Tony, fermant le portail – Allez, on ferme !

Johnny, à grands coups de pied dans le portail – Nan ! Ferm’pas !

Tony, poussant violement le portail – Putain ! Tu fais chier Johnny !

Johnny, à grands coups de pied – T’es mort, toi ! Je vais venir !

Tony, inhabituellement vindicatif – C’est ça ! Que je te vois te radiner !

Ed, remettant son portable dans sa poche – Ca ne répond pas, évidement !

Johnny, à Ed – Allez, envoi tes flics que j’les nique !

Ed – Va chier !

Johnny, à coups de poing dans le portail – Allez, viendez vous battre !

Tony – On va au secrétariat signaler ce qui vient de se passer !

Ed – Il n’était pas là Dufour avec ses théories fumeuses !
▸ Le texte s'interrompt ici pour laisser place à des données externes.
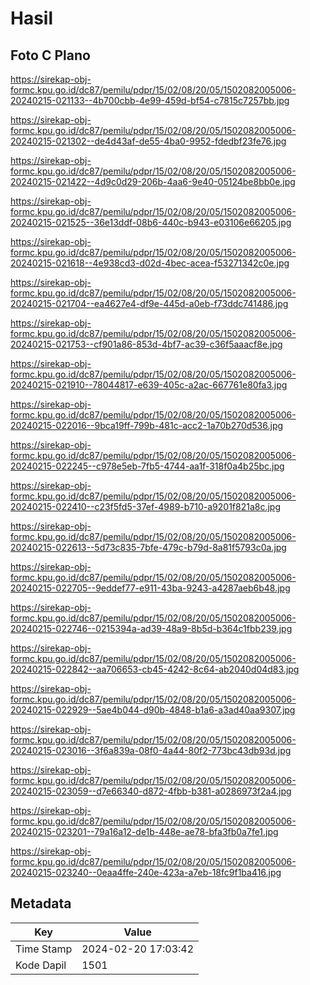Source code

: # Hasil

## Foto C Plano

https://sirekap-obj-formc.kpu.go.id/dc87/pemilu/pdpr/15/02/08/20/05/1502082005006-20240215-021133--4b700cbb-4e99-459d-bf54-c7815c7257bb.jpg

https://sirekap-obj-formc.kpu.go.id/dc87/pemilu/pdpr/15/02/08/20/05/1502082005006-20240215-021302--de4d43af-de55-4ba0-9952-fdedbf23fe76.jpg

https://sirekap-obj-formc.kpu.go.id/dc87/pemilu/pdpr/15/02/08/20/05/1502082005006-20240215-021422--4d9c0d29-206b-4aa6-9e40-05124be8bb0e.jpg

https://sirekap-obj-formc.kpu.go.id/dc87/pemilu/pdpr/15/02/08/20/05/1502082005006-20240215-021525--36e13ddf-08b6-440c-b943-e03106e66205.jpg

https://sirekap-obj-formc.kpu.go.id/dc87/pemilu/pdpr/15/02/08/20/05/1502082005006-20240215-021618--4e938cd3-d02d-4bec-acea-f53271342c0e.jpg

https://sirekap-obj-formc.kpu.go.id/dc87/pemilu/pdpr/15/02/08/20/05/1502082005006-20240215-021704--ea4627e4-df9e-445d-a0eb-f73ddc741486.jpg

https://sirekap-obj-formc.kpu.go.id/dc87/pemilu/pdpr/15/02/08/20/05/1502082005006-20240215-021753--cf901a86-853d-4bf7-ac39-c36f5aaacf8e.jpg

https://sirekap-obj-formc.kpu.go.id/dc87/pemilu/pdpr/15/02/08/20/05/1502082005006-20240215-021910--78044817-e639-405c-a2ac-667761e80fa3.jpg

https://sirekap-obj-formc.kpu.go.id/dc87/pemilu/pdpr/15/02/08/20/05/1502082005006-20240215-022016--9bca19ff-799b-481c-acc2-1a70b270d536.jpg

https://sirekap-obj-formc.kpu.go.id/dc87/pemilu/pdpr/15/02/08/20/05/1502082005006-20240215-022245--c978e5eb-7fb5-4744-aa1f-318f0a4b25bc.jpg

https://sirekap-obj-formc.kpu.go.id/dc87/pemilu/pdpr/15/02/08/20/05/1502082005006-20240215-022410--c23f5fd5-37ef-4989-b710-a9201f821a8c.jpg

https://sirekap-obj-formc.kpu.go.id/dc87/pemilu/pdpr/15/02/08/20/05/1502082005006-20240215-022613--5d73c835-7bfe-479c-b79d-8a81f5793c0a.jpg

https://sirekap-obj-formc.kpu.go.id/dc87/pemilu/pdpr/15/02/08/20/05/1502082005006-20240215-022705--9eddef77-e911-43ba-9243-a4287aeb6b48.jpg

https://sirekap-obj-formc.kpu.go.id/dc87/pemilu/pdpr/15/02/08/20/05/1502082005006-20240215-022746--0215394a-ad39-48a9-8b5d-b364c1fbb239.jpg

https://sirekap-obj-formc.kpu.go.id/dc87/pemilu/pdpr/15/02/08/20/05/1502082005006-20240215-022842--aa706653-cb45-4242-8c64-ab2040d04d83.jpg

https://sirekap-obj-formc.kpu.go.id/dc87/pemilu/pdpr/15/02/08/20/05/1502082005006-20240215-022929--5ae4b044-d90b-4848-b1a6-a3ad40aa9307.jpg

https://sirekap-obj-formc.kpu.go.id/dc87/pemilu/pdpr/15/02/08/20/05/1502082005006-20240215-023016--3f6a839a-08f0-4a44-80f2-773bc43db93d.jpg

https://sirekap-obj-formc.kpu.go.id/dc87/pemilu/pdpr/15/02/08/20/05/1502082005006-20240215-023059--d7e66340-d872-4fbb-b381-a0286973f2a4.jpg

https://sirekap-obj-formc.kpu.go.id/dc87/pemilu/pdpr/15/02/08/20/05/1502082005006-20240215-023201--79a16a12-de1b-448e-ae78-bfa3fb0a7fe1.jpg

https://sirekap-obj-formc.kpu.go.id/dc87/pemilu/pdpr/15/02/08/20/05/1502082005006-20240215-023240--0eaa4ffe-240e-423a-a7eb-18fc9f1ba416.jpg


## Metadata

| Key        | Value               |
| ---------- | ------------------- |
| Time Stamp | 2024-02-20 17:03:42 |
| Kode Dapil | 1501                |



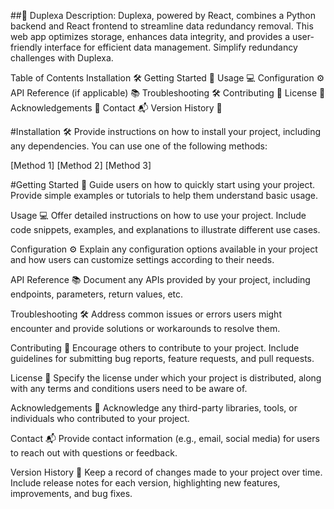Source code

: 

##🚀 Duplexa
Description:
Duplexa, powered by React, combines a Python backend and React frontend to streamline data redundancy removal. This web app optimizes storage, enhances data integrity, and provides a user-friendly interface for efficient data management. Simplify redundancy challenges with Duplexa.

Table of Contents
Installation 🛠️
Getting Started 🏁
Usage 💻
Configuration ⚙️
API Reference (if applicable) 📚
Troubleshooting 🛠️
Contributing 🤝
License 📝
Acknowledgements 🙏
Contact 📬
Version History 📅

#Installation 🛠️
Provide instructions on how to install your project, including any dependencies. You can use one of the following methods:

[Method 1]
[Method 2]
[Method 3]

#Getting Started 🏁
Guide users on how to quickly start using your project. Provide simple examples or tutorials to help them understand basic usage.

Usage 💻
Offer detailed instructions on how to use your project. Include code snippets, examples, and explanations to illustrate different use cases.

Configuration ⚙️
Explain any configuration options available in your project and how users can customize settings according to their needs.

API Reference 📚
Document any APIs provided by your project, including endpoints, parameters, return values, etc.

Troubleshooting 🛠️
Address common issues or errors users might encounter and provide solutions or workarounds to resolve them.

Contributing 🤝
Encourage others to contribute to your project. Include guidelines for submitting bug reports, feature requests, and pull requests.

License 📝
Specify the license under which your project is distributed, along with any terms and conditions users need to be aware of.

Acknowledgements 🙏
Acknowledge any third-party libraries, tools, or individuals who contributed to your project.

Contact 📬
Provide contact information (e.g., email, social media) for users to reach out with questions or feedback.

Version History 📅
Keep a record of changes made to your project over time. Include release notes for each version, highlighting new features, improvements, and bug fixes.
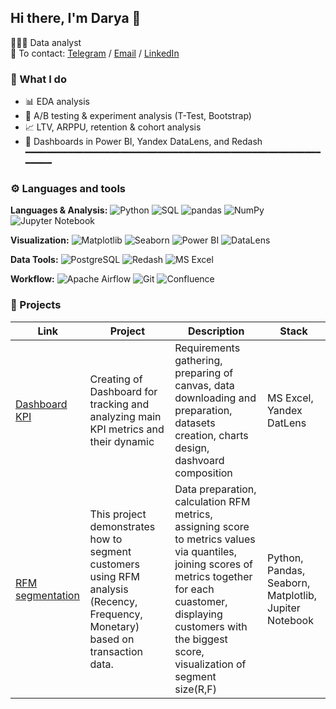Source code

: ## Hi there, I'm Darya 👋

👩🏻‍💻 Data analyst  
📩 To contact: [Telegram](https://t.me/kotdash31) / [Email](mailto:kotdarya00@gmail.com) / [LinkedIn](www.linkedin.com/in/darya-kot-54b55a36a)


### 🚀 What I do
- 📊 EDA analysis
- 🧪 A/B testing & experiment analysis (T-Test, Bootstrap)
- 📈 LTV, ARPPU, retention & cohort analysis
- 📌 Dashboards in Power BI, Yandex DataLens, and Redash
━━━━━━━━━━━━━━━━━━━━━━━━━━━━━━━━━━━━━━━━━━━━━━━━━━━━━━━━━━━━━

###  ⚙️ Languages and tools 


**Languages & Analysis:** 
![Python](https://img.shields.io/badge/Python-3776AB?style=for-the-badge&logo=python&logoColor=white)
![SQL](https://img.shields.io/badge/SQL-4479A1?style=for-the-badge&logo=postgresql&logoColor=white)
![pandas](https://img.shields.io/badge/Pandas-150458?style=for-the-badge&logo=pandas&logoColor=white)
![NumPy](https://img.shields.io/badge/Numpy-013243?style=for-the-badge&logo=numpy&logoColor=white)
![Jupyter Notebook](https://img.shields.io/badge/Jupyter-F37626?style=for-the-badge&logo=jupyter&logoColor=white)

**Visualization:** 
![Matplotlib](https://img.shields.io/badge/Matplotlib-11557C?style=for-the-badge)
![Seaborn](https://img.shields.io/badge/Seaborn-2D3F6C?style=for-the-badge)
![Power BI](https://img.shields.io/badge/PowerBI-F2C811?style=for-the-badge&logo=powerbi&logoColor=black)
![DataLens](https://img.shields.io/badge/Yandex%20DataLens-FFCC00?style=for-the-badge&logo=yandex&logoColor=black)


**Data Tools:**
![PostgreSQL](https://img.shields.io/badge/PostgreSQL-336791?style=for-the-badge&logo=postgresql&logoColor=white)
![Redash](https://img.shields.io/badge/Redash-EF3F33?style=for-the-badge)
![MS Excel](https://img.shields.io/badge/Excel-217346?style=for-the-badge&logo=microsoft-excel&logoColor=white)

**Workflow:** 
![Apache Airflow](https://img.shields.io/badge/Apache%20Airflow-017CEE?style=for-the-badge&logo=apacheairflow&logoColor=white)
![Git](https://img.shields.io/badge/Git-F05032?style=for-the-badge&logo=git&logoColor=white)
![Confluence](https://img.shields.io/badge/Confluence-172B4D?style=for-the-badge&logo=confluence&logoColor=white)


### 📑 Projects 

 |Link         | Project         |Description  |Stack |
|--------------|--------------|------------------|-----------------------|
|[Dashboard KPI](https://github.com/Kotdash31/dashboard)|Creating of Dashboard for tracking and analyzing main KPI metrics and their dynamic| Requirements gathering, preparing of canvas, data downloading and preparation, datasets creation, charts design, dashvoard composition|MS Excel, Yandex DatLens|
|[RFM segmentation](https://github.com/Kotdash31/RFM-segmentation)|This project demonstrates how to segment customers using RFM analysis (Recency, Frequency, Monetary) based on transaction data.|Data preparation,  calculation RFM metrics, assigning score to metrics values via quantiles, joining scores of metrics together for each cuastomer, displaying customers with the biggest score, visualization of segment size(R,F)|Python, Pandas, Seaborn, Matplotlib, Jupiter Notebook|










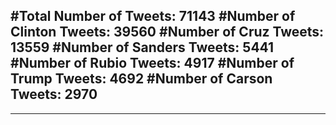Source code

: #Total Number of Tweets: 71143 
#Number of Clinton Tweets: 39560
#Number of Cruz Tweets: 13559
#Number of Sanders Tweets: 5441
#Number of Rubio Tweets: 4917
#Number of Trump Tweets: 4692
#Number of Carson Tweets: 2970
---
---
Tony – Laisse tomber ! Vous n’avez pas les mêmes points de vue, c’est tout !

Ed, entrant dans le secrétariat, à monsieur Vandeputte, le principal adjoint – Ah ! Vous tombez bien ! On vient de se faire insulter par Johnny ! Je voulais avertir…

Monsieur Vandeputte – Mais vous n’avez pas autorité pour appeler la police !

Ed, sur la défensive – Je n’ai pas parlé de police !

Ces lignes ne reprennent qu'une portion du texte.